Wer seinen Hund von einem Tierbetreuer zum Gassi gehen ausführen lässt, kann die Kosten als haushaltsnahe Dienstleistung in der Einkommensteuererklärung absetzen.

Dies geht aus einem Urteil des Finanzgerichts Hessen hervor (Az.: 12 K 902/16). Bisher akzeptierten die Finanzämter lediglich Kosten für die Fütterung, Fellpflege oder Betreuung, wenn diese innerhalb der Wohnung oder im Haus des Tierbesitzers erfolgten. „Nach dem Urteil sollten Tierfreunde nun aber auch die Kosten für das Gassi gehen geltend machen,“ rät Isabel Klocke vom Bund der Steuerzahler.

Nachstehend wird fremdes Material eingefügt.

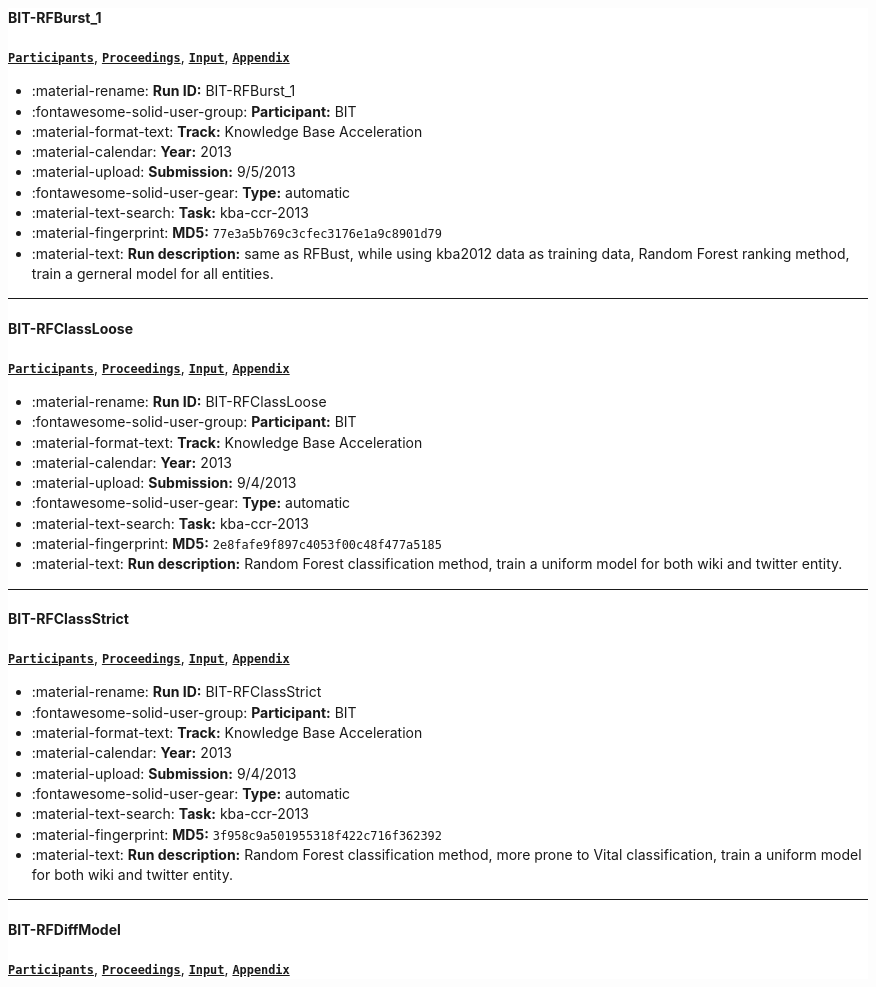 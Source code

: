 #### BIT-RFBurst_1 
[**`Participants`**](./participants.md#bit), [**`Proceedings`**](./proceedings.md#bit-and-msra-at-trec-kba-ccr-track-2013), [**`Input`**](https://trec.nist.gov/results/trec22/kba/BIT-RFBurst_1.tar), [**`Appendix`**](https://trec.nist.gov/pubs/trec22/appendices/kba/BIT-RFBurst_1.pdf) 

- :material-rename: **Run ID:** BIT-RFBurst_1 
- :fontawesome-solid-user-group: **Participant:** BIT 
- :material-format-text: **Track:** Knowledge Base Acceleration 
- :material-calendar: **Year:** 2013 
- :material-upload: **Submission:** 9/5/2013 
- :fontawesome-solid-user-gear: **Type:** automatic 
- :material-text-search: **Task:** kba-ccr-2013 
- :material-fingerprint: **MD5:** `77e3a5b769c3cfec3176e1a9c8901d79` 
- :material-text: **Run description:** same as RFBust, while using kba2012 data as training data, Random Forest ranking method, train a gerneral model for all entities. 

---
#### BIT-RFClassLoose 
[**`Participants`**](./participants.md#bit), [**`Proceedings`**](./proceedings.md#bit-and-msra-at-trec-kba-ccr-track-2013), [**`Input`**](https://trec.nist.gov/results/trec22/kba/BIT-RFClassLoose.tar), [**`Appendix`**](https://trec.nist.gov/pubs/trec22/appendices/kba/BIT-RFClassLoose.pdf) 

- :material-rename: **Run ID:** BIT-RFClassLoose 
- :fontawesome-solid-user-group: **Participant:** BIT 
- :material-format-text: **Track:** Knowledge Base Acceleration 
- :material-calendar: **Year:** 2013 
- :material-upload: **Submission:** 9/4/2013 
- :fontawesome-solid-user-gear: **Type:** automatic 
- :material-text-search: **Task:** kba-ccr-2013 
- :material-fingerprint: **MD5:** `2e8fafe9f897c4053f00c48f477a5185` 
- :material-text: **Run description:** Random Forest classification method, train a uniform model for both wiki and twitter entity. 

---
#### BIT-RFClassStrict 
[**`Participants`**](./participants.md#bit), [**`Proceedings`**](./proceedings.md#bit-and-msra-at-trec-kba-ccr-track-2013), [**`Input`**](https://trec.nist.gov/results/trec22/kba/BIT-RFClassStrict.tar), [**`Appendix`**](https://trec.nist.gov/pubs/trec22/appendices/kba/BIT-RFClassStrict.pdf) 

- :material-rename: **Run ID:** BIT-RFClassStrict 
- :fontawesome-solid-user-group: **Participant:** BIT 
- :material-format-text: **Track:** Knowledge Base Acceleration 
- :material-calendar: **Year:** 2013 
- :material-upload: **Submission:** 9/4/2013 
- :fontawesome-solid-user-gear: **Type:** automatic 
- :material-text-search: **Task:** kba-ccr-2013 
- :material-fingerprint: **MD5:** `3f958c9a501955318f422c716f362392` 
- :material-text: **Run description:** Random Forest classification method, more prone to Vital classification, train a uniform model for both wiki and twitter entity. 

---
#### BIT-RFDiffModel 
[**`Participants`**](./participants.md#bit), [**`Proceedings`**](./proceedings.md#bit-and-msra-at-trec-kba-ccr-track-2013), [**`Input`**](https://trec.nist.gov/results/trec22/kba/BIT-RFDiffModel.tar), [**`Appendix`**](https://trec.nist.gov/pubs/trec22/appendices/kba/BIT-RFDiffModel.pdf)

Im verhandelten Fall beauftragte die Klägerin einen Dienstleister, der ihre Hunde unter anderem regelmäßig ausführte. Die Kosten dafür setzte die Klägerin als haushaltsnahe Dienstleistungen in den Einkommensteuererklärungen ab. Das Finanzamt berücksichtigte die Kosten nicht, da das Ausführen der Hunde außerhalb der Grundstücksgrenzen erfolgte und es sich somit nicht um begünstigte haushaltsnahe Dienstleistungen handele.

Gassi gehen muss im Zusammenhang mit der Haushaltsführung stehen

Dies überzeugte das Finanzgericht aber nicht. Es entschied: Entscheidend ist, ob die Leistungen im Zusammenhang mit der Haushaltsführung stehen. Darunter fielen auch regelmäßig anfallende hauswirtschaftliche Tätigkeiten, die üblicherweise vom Steuerzahler selbst oder anderen Haushaltsmitgliedern übernommen werden. Dies treffe auf das Ausführen des Hundes zu, so das Gericht.

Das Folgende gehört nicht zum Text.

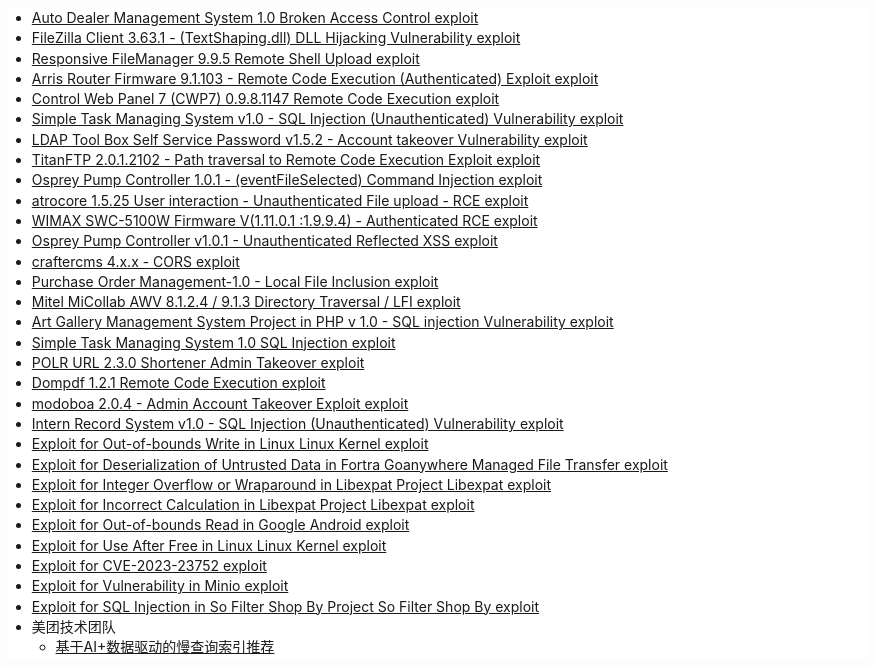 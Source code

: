   - [Auto Dealer Management System 1.0 Broken Access Control exploit](https://sploitus.com/exploit?id=PACKETSTORM:171742&utm_source=rss&utm_medium=rss)
  - [FileZilla Client 3.63.1 - (TextShaping.dll) DLL Hijacking Vulnerability exploit](https://sploitus.com/exploit?id=1337DAY-ID-38501&utm_source=rss&utm_medium=rss)
  - [Responsive FileManager 9.9.5 Remote Shell Upload exploit](https://sploitus.com/exploit?id=PACKETSTORM:171720&utm_source=rss&utm_medium=rss)
  - [Arris Router Firmware 9.1.103 - Remote Code Execution (Authenticated) Exploit exploit](https://sploitus.com/exploit?id=1337DAY-ID-38503&utm_source=rss&utm_medium=rss)
  - [Control Web Panel 7 (CWP7) 0.9.8.1147 Remote Code Execution exploit](https://sploitus.com/exploit?id=PACKETSTORM:171725&utm_source=rss&utm_medium=rss)
  - [Simple Task Managing System v1.0 - SQL Injection (Unauthenticated) Vulnerability exploit](https://sploitus.com/exploit?id=1337DAY-ID-38507&utm_source=rss&utm_medium=rss)
  - [LDAP Tool Box Self Service Password v1.5.2 - Account takeover Vulnerability exploit](https://sploitus.com/exploit?id=1337DAY-ID-38509&utm_source=rss&utm_medium=rss)
  - [TitanFTP 2.0.1.2102 - Path traversal to Remote Code Execution Exploit exploit](https://sploitus.com/exploit?id=1337DAY-ID-38502&utm_source=rss&utm_medium=rss)
  - [Osprey Pump Controller 1.0.1 - (eventFileSelected) Command Injection exploit](https://sploitus.com/exploit?id=EDB-ID:51306&utm_source=rss&utm_medium=rss)
  - [atrocore 1.5.25 User interaction - Unauthenticated File upload - RCE exploit](https://sploitus.com/exploit?id=EDB-ID:51271&utm_source=rss&utm_medium=rss)
  - [WIMAX SWC-5100W Firmware V(1.11.0.1 :1.9.9.4) - Authenticated RCE exploit](https://sploitus.com/exploit?id=EDB-ID:51311&utm_source=rss&utm_medium=rss)
  - [Osprey Pump Controller v1.0.1 - Unauthenticated Reflected XSS exploit](https://sploitus.com/exploit?id=EDB-ID:51302&utm_source=rss&utm_medium=rss)
  - [craftercms 4.x.x - CORS exploit](https://sploitus.com/exploit?id=EDB-ID:51313&utm_source=rss&utm_medium=rss)
  - [Purchase Order Management-1.0 - Local File Inclusion exploit](https://sploitus.com/exploit?id=EDB-ID:51312&utm_source=rss&utm_medium=rss)
  - [Mitel MiCollab AWV 8.1.2.4 / 9.1.3 Directory Traversal / LFI exploit](https://sploitus.com/exploit?id=PACKETSTORM:171751&utm_source=rss&utm_medium=rss)
  - [Art Gallery Management System Project in PHP v 1.0 - SQL injection Vulnerability exploit](https://sploitus.com/exploit?id=1337DAY-ID-38506&utm_source=rss&utm_medium=rss)
  - [Simple Task Managing System 1.0 SQL Injection exploit](https://sploitus.com/exploit?id=PACKETSTORM:171739&utm_source=rss&utm_medium=rss)
  - [POLR URL 2.3.0 Shortener Admin Takeover exploit](https://sploitus.com/exploit?id=PACKETSTORM:171743&utm_source=rss&utm_medium=rss)
  - [Dompdf 1.2.1 Remote Code Execution exploit](https://sploitus.com/exploit?id=PACKETSTORM:171738&utm_source=rss&utm_medium=rss)
  - [modoboa 2.0.4 - Admin Account Takeover Exploit exploit](https://sploitus.com/exploit?id=1337DAY-ID-38510&utm_source=rss&utm_medium=rss)
  - [Intern Record System v1.0 - SQL Injection (Unauthenticated) Vulnerability exploit](https://sploitus.com/exploit?id=1337DAY-ID-38508&utm_source=rss&utm_medium=rss)
  - [Exploit for Out-of-bounds Write in Linux Linux Kernel exploit](https://sploitus.com/exploit?id=FA817AB9-1866-5F09-99FF-80B31948E6F0&utm_source=rss&utm_medium=rss)
  - [Exploit for Deserialization of Untrusted Data in Fortra Goanywhere Managed File Transfer exploit](https://sploitus.com/exploit?id=73215BBB-91D3-5DA5-9E9D-A4D829DAF206&utm_source=rss&utm_medium=rss)
  - [Exploit for Integer Overflow or Wraparound in Libexpat Project Libexpat exploit](https://sploitus.com/exploit?id=1A1FBD02-3C5D-5B16-9499-41E833EC7726&utm_source=rss&utm_medium=rss)
  - [Exploit for Incorrect Calculation in Libexpat Project Libexpat exploit](https://sploitus.com/exploit?id=3EEEAFC0-4E8A-5E35-8677-52408236E36F&utm_source=rss&utm_medium=rss)
  - [Exploit for Out-of-bounds Read in Google Android exploit](https://sploitus.com/exploit?id=62C04C9B-570A-51CD-B3F9-148D22046FD8&utm_source=rss&utm_medium=rss)
  - [Exploit for Use After Free in Linux Linux Kernel exploit](https://sploitus.com/exploit?id=9080771D-5FCF-52BA-A72B-EC1BD7CF79B7&utm_source=rss&utm_medium=rss)
  - [Exploit for CVE-2023-23752 exploit](https://sploitus.com/exploit?id=C0AE7DF6-06DA-5101-B4D9-6A99E29EC740&utm_source=rss&utm_medium=rss)
  - [Exploit for Vulnerability in Minio exploit](https://sploitus.com/exploit?id=FDB4BC49-E940-53BC-A65D-81D6FFA255AC&utm_source=rss&utm_medium=rss)
  - [Exploit for SQL Injection in So Filter Shop By Project So Filter Shop By exploit](https://sploitus.com/exploit?id=A84F23E7-012B-50C0-96D7-22A134F5BF6A&utm_source=rss&utm_medium=rss)
- 美团技术团队
  - [基于AI+数据驱动的慢查询索引推荐](https://tech.meituan.com/2023/04/06/slow-query-optimized-driven-by-ai-data.html)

Haushaltsnahe Dienstleistungen

Nach § 35a Abs. 2 EStG führt die Inanspruchnahme von haushaltsnahen Dienstleistungen, die nicht Dienstleistungen nach Abs. 3 sind, auf Antrag zu einer Ermäßigung der tariflichen Einkommensteuer um 20 % der Aufwendungen des Steuerpflichtigen, höchstens 4.000 EUR. Die Steuerermäßigung kann nach § 35a Abs. 4 EStG nur in Anspruch genommen werden, wenn die Leistungen in einem Haushalt des Steuerpflichtigen erbracht werden. Der Begriff der „haushaltsnahen Dienstleistung“ ist gesetzlich nicht näher bestimmt. Nach Auffassung des BFH müssen die Leistungen eine hinreichende Nähe zur Haushaltsführung aufweisen bzw. damit im Zusammenhang stehen.

Dazu gehören hauswirtschaftliche Verrichtungen, die gewöhnlich durch Mitglieder des privaten Haushalts oder entsprechend Beschäftigte erledigt werden und in regelmäßigen Abständen anfallen. Auch Leistungen, die für die Versorgung und Betreuung eines im Haushalt des Steuerpflichtigen aufgenommenen Hundes erbracht werden, sind grundsätzlich haushaltsnah. Denn Tätigkeiten wie Füttern, die Fellpflege, das Ausführen und die sonstige Beschäftigung des Hundes fallen regelmäßig an und werden typischerweise durch den Steuerpflichtigen selbst oder andere Haushaltsangehörige erledigt (BFH, Urteil v. 3.9.2015).

Beispiel Hundegassiservice – haushaltsnahe Dienstleistung

Die voll berufstätige A beauftragte im Rahmen der Betreuung ihrer Hunde einen Hundegassiservice. Die Hunde werden nachmittags abgeholt und ca. 1 bis 2 Stunden auf den Wegen ausgeführt, die A üblicherweise in ihrem Ort nimmt. Danach werden die Hunde gesäubert und sind dann zu Hause. In 2016 fielen hierfür Kosten i. H. von 1.500 EUR, welche A als haushaltsnahe Dienstleistungen geltend machen will.

Bei Ablehnung des Steuerbescheides – Einspruch erheben

Gegen die positive Entscheidung des Finanzgerichts Hessen hat das Finanzamt Beschwerde beim Bundesfinanzhof eingelegt, sodass die Frage jetzt vom obersten deutschen Steuergericht geklärt wird (Az.: VI B 25/17). Lehnt das Finanzamt im eigenen Steuerfall die Kosten für das Hundeausführen ab, kann Einspruch gegen den Steuerbescheid eingelegt und das Ruhen des Verfahrens beantragt werden. Zur Begründung des Einspruchs sollten Tierbesitzer auf das Verfahren beim Bundesfinanzhof verweisen, rät der Bund der Steuerzahler.